Work item: Please repeat the listing in its entirety, without any alteration.

Exercise input: Begin

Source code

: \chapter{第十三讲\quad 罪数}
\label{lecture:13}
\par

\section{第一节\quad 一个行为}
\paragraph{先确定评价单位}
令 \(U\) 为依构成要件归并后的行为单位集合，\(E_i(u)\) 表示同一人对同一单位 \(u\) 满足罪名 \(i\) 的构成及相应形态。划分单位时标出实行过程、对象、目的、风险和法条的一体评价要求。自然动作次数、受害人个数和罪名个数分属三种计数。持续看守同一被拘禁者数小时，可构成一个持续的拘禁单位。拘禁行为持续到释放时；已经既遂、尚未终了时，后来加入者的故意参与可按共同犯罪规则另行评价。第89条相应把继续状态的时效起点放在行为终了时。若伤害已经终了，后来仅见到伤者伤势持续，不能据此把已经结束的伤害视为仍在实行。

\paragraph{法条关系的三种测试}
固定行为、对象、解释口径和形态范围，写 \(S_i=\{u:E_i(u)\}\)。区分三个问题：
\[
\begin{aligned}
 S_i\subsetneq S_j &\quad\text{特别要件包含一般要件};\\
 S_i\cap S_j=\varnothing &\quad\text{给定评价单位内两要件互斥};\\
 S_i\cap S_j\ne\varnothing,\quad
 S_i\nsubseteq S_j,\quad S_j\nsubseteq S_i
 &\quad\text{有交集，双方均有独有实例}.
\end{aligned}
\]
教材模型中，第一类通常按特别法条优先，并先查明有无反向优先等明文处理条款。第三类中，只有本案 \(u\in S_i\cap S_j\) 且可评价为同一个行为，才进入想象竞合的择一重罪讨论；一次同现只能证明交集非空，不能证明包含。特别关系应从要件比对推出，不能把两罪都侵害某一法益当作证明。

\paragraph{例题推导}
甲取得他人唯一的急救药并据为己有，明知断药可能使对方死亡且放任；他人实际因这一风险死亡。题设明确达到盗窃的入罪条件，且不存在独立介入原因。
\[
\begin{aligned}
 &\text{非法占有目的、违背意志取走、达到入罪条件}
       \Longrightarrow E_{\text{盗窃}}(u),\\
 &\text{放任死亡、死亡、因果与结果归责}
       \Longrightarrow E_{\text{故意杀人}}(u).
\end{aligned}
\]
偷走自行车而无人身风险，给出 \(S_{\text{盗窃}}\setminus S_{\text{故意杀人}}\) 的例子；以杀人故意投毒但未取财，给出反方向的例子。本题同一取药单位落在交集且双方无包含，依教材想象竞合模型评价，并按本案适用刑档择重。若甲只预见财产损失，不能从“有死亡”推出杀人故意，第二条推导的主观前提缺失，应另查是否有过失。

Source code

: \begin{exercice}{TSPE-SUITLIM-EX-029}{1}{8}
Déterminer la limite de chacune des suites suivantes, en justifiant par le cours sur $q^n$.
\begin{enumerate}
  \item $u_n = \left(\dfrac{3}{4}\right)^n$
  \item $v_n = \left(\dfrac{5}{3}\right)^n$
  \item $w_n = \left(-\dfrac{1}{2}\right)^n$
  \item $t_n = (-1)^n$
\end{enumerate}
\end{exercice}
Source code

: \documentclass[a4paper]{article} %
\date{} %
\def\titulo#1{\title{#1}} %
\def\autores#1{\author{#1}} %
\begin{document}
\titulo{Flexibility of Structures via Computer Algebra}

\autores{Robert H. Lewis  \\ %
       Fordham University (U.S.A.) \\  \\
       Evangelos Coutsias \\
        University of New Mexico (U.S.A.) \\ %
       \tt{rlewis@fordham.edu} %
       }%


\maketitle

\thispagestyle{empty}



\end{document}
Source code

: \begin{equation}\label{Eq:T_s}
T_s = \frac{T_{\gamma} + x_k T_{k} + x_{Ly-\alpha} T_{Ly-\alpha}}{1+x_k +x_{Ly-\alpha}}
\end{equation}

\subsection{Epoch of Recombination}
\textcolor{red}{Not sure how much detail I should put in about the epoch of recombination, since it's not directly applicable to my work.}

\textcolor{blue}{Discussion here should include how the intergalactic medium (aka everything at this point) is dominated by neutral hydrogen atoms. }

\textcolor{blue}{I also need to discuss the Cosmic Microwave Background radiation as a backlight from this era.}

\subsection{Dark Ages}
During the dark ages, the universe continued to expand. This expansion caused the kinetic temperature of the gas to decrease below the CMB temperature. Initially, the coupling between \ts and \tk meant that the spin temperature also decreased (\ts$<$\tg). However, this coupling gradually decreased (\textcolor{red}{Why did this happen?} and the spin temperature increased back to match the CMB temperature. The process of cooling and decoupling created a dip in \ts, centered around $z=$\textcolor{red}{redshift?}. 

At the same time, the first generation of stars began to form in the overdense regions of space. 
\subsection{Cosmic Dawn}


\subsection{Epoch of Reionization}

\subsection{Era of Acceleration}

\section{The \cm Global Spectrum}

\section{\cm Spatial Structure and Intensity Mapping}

Exercise input: End

Completed task:
Source code

: \chapter{第十三讲\quad 罪数}
\label{lecture:13}
\par

\section{第一节\quad 一个行为}
\paragraph{先确定评价单位}
令 \(U\) 为依构成要件归并后的行为单位集合，\(E_i(u)\) 表示同一人对同一单位 \(u\) 满足罪名 \(i\) 的构成及相应形态。划分单位时标出实行过程、对象、目的、风险和法条的一体评价要求。自然动作次数、受害人个数和罪名个数分属三种计数。持续看守同一被拘禁者数小时，可构成一个持续的拘禁单位。拘禁行为持续到释放时；已经既遂、尚未终了时，后来加入者的故意参与可按共同犯罪规则另行评价。第89条相应把继续状态的时效起点放在行为终了时。若伤害已经终了，后来仅见到伤者伤势持续，不能据此把已经结束的伤害视为仍在实行。

\paragraph{法条关系的三种测试}
固定行为、对象、解释口径和形态范围，写 \(S_i=\{u:E_i(u)\}\)。区分三个问题：
\[
\begin{aligned}
 S_i\subsetneq S_j &\quad\text{特别要件包含一般要件};\\
 S_i\cap S_j=\varnothing &\quad\text{给定评价单位内两要件互斥};\\
 S_i\cap S_j\ne\varnothing,\quad
 S_i\nsubseteq S_j,\quad S_j\nsubseteq S_i
 &\quad\text{有交集，双方均有独有实例}.
\end{aligned}
\]
教材模型中，第一类通常按特别法条优先，并先查明有无反向优先等明文处理条款。第三类中，只有本案 \(u\in S_i\cap S_j\) 且可评价为同一个行为，才进入想象竞合的择一重罪讨论；一次同现只能证明交集非空，不能证明包含。特别关系应从要件比对推出，不能把两罪都侵害某一法益当作证明。

\paragraph{例题推导}
甲取得他人唯一的急救药并据为己有，明知断药可能使对方死亡且放任；他人实际因这一风险死亡。题设明确达到盗窃的入罪条件，且不存在独立介入原因。
\[
\begin{aligned}
 &\text{非法占有目的、违背意志取走、达到入罪条件}
       \Longrightarrow E_{\text{盗窃}}(u),\\
 &\text{放任死亡、死亡、因果与结果归责}
       \Longrightarrow E_{\text{故意杀人}}(u).
\end{aligned}
\]
偷走自行车而无人身风险，给出 \(S_{\text{盗窃}}\setminus S_{\text{故意杀人}}\) 的例子；以杀人故意投毒但未取财，给出反方向的例子。本题同一取药单位落在交集且双方无包含，依教材想象竞合模型评价，并按本案适用刑档择重。若甲只预见财产损失，不能从“有死亡”推出杀人故意，第二条推导的主观前提缺失，应另查是否有过失。

Source code

: \begin{exercice}{TSPE-SUITLIM-EX-029}{1}{8}
Déterminer la limite de chacune des suites suivantes, en justifiant par le cours sur $q^n$.
\begin{enumerate}
  \item $u_n = \left(\dfrac{3}{4}\right)^n$
  \item $v_n = \left(\dfrac{5}{3}\right)^n$
  \item $w_n = \left(-\dfrac{1}{2}\right)^n$
  \item $t_n = (-1)^n$
\end{enumerate}
\end{exercice}
Source code

: \documentclass[a4paper]{article} %
\date{} %
\def\titulo#1{\title{#1}} %
\def\autores#1{\author{#1}} %
\begin{document}
\titulo{Flexibility of Structures via Computer Algebra}

\autores{Robert H. Lewis  \\ %
       Fordham University (U.S.A.) \\  \\
       Evangelos Coutsias \\
        University of New Mexico (U.S.A.) \\ %
       \tt{rlewis@fordham.edu} %
       }%


\maketitle

\thispagestyle{empty}



\end{document}
Source code

: \begin{equation}\label{Eq:T_s}
T_s = \frac{T_{\gamma} + x_k T_{k} + x_{Ly-\alpha} T_{Ly-\alpha}}{1+x_k +x_{Ly-\alpha}}
\end{equation}

\subsection{Epoch of Recombination}
\textcolor{red}{Not sure how much detail I should put in about the epoch of recombination, since it's not directly applicable to my work.}

\textcolor{blue}{Discussion here should include how the intergalactic medium (aka everything at this point) is dominated by neutral hydrogen atoms. }

\textcolor{blue}{I also need to discuss the Cosmic Microwave Background radiation as a backlight from this era.}

\subsection{Dark Ages}
During the dark ages, the universe continued to expand. This expansion caused the kinetic temperature of the gas to decrease below the CMB temperature. Initially, the coupling between \ts and \tk meant that the spin temperature also decreased (\ts$<$\tg). However, this coupling gradually decreased (\textcolor{red}{Why did this happen?} and the spin temperature increased back to match the CMB temperature. The process of cooling and decoupling created a dip in \ts, centered around $z=$\textcolor{red}{redshift?}. 

At the same time, the first generation of stars began to form in the overdense regions of space. 
\subsection{Cosmic Dawn}


\subsection{Epoch of Reionization}

\subsection{Era of Acceleration}

\section{The \cm Global Spectrum}

\section{\cm Spatial Structure and Intensity Mapping}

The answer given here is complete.